Assignment =>
Count how many lines in the data below include "documentclass". Answer with the number only.
Dataset records below:
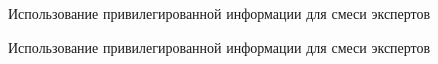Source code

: \documentclass{beamer}
\begin{document}
\begin{frame}{Использование привилегированной информации для смеси экспертов}

\begin{figure}[!htb]
\end{figure}


\end{frame}

\begin{frame}{Использование привилегированной информации для смеси экспертов}

\begin{figure}[!htb]
\end{figure}



\end{frame}
\end{document}
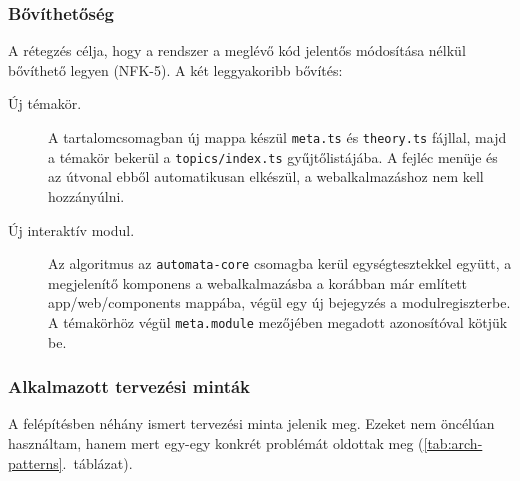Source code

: \subsubsection{Bővíthetőség}

A rétegzés célja, hogy a rendszer a meglévő kód jelentős módosítása
nélkül bővíthető legyen (NFK-5). A két leggyakoribb bővítés:

\begin{description}
    \item[Új témakör.] A tartalomcsomagban új mappa készül
          \texttt{meta.ts} és \texttt{theory.ts} fájllal, majd a témakör
          bekerül a \texttt{topics/index.ts} gyűjtőlistájába. A fejléc
          menüje és az útvonal ebből automatikusan elkészül, a
          webalkalmazáshoz nem kell hozzányúlni.
    \item[Új interaktív modul.] Az algoritmus az \texttt{automata-core}
          csomagba kerül egységtesztekkel együtt, a megjelenítő komponens a
          webalkalmazásba a korábban már említett app/web/components mappába,
           végül egy új bejegyzés a modulregiszterbe. A
          témakörhöz végül \texttt{meta.module} mezőjében megadott azonosítóval kötjük be.
\end{description}

\subsubsection{Alkalmazott tervezési minták}

A felépítésben néhány ismert tervezési minta jelenik meg. Ezeket nem
öncélúan használtam, hanem mert egy-egy konkrét problémát oldottak meg
(\ref{tab:arch-patterns}.~táblázat).

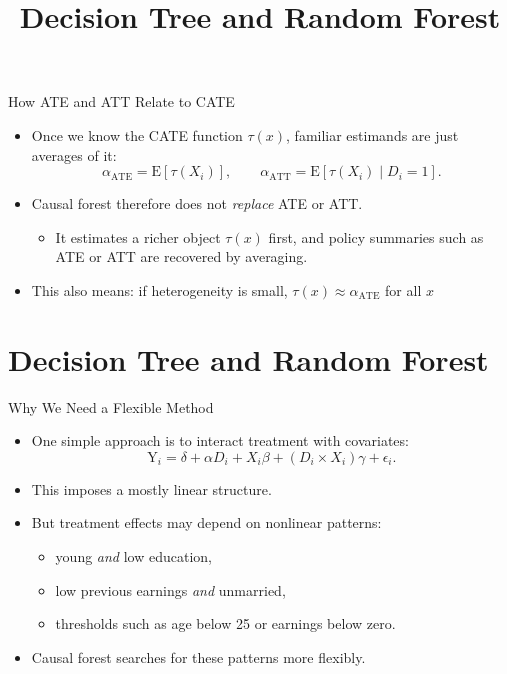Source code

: \documentclass[hyperref={pdfpagelabels=false}]{beamer}
\begin{document}
\begin{frame}{How ATE and ATT Relate to CATE}
\begin{itemize}
  \item Once we know the CATE function $\tau(x)$, familiar estimands are just averages of it:
  \[
    \alpha_{\text{ATE}} = \mathrm{E}\!\left[\tau(X_i)\right], \qquad
    \alpha_{\text{ATT}} = \mathrm{E}\!\left[\tau(X_i)\mid D_i=1\right].
  \]
  \vspace{0.2cm}
  \item Causal forest therefore does not \emph{replace} ATE or ATT.
  \vspace{0.1cm}
  \begin{itemize}
    \item It estimates a richer object $\tau(x)$ first, and policy summaries such as ATE or ATT are recovered by averaging.
  \end{itemize}
  \vspace{0.2cm}
  \item This also means: if heterogeneity is small, $\tau(x) \approx \alpha_{\text{ATE}}$ for all $x$ 

\end{itemize}
\end{frame}

\title[]
{Decision Tree and Random Forest}

\subtitle{}
\author{}
\institute{}
\date{}

\begin{frame}{}
  \titlepage
\end{frame}

\section{Decision Tree and Random Forest}

\begin{frame}{Why We Need a Flexible Method}
\begin{itemize}
  \item One simple approach is to interact treatment with covariates:
  \[
    \mathrm{Y}_i
    =
    \delta+\alpha D_i+X_i\beta+(D_i\times X_i)\gamma+\epsilon_i.
  \]
  \vspace{0.2cm}
  \item This imposes a mostly linear structure.
  \vspace{0.2cm}
  \item But treatment effects may depend on nonlinear patterns:
  \begin{itemize}
    \item young \textit{and} low education,
    \item low previous earnings \textit{and} unmarried,
    \item thresholds such as age below 25 or earnings below zero.
  \end{itemize}
  \vspace{0.2cm}
  \item Causal forest searches for these patterns more flexibly.
\end{itemize}
\end{frame}
\end{document}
End of Dataset records.
Answer to the exercise =>
2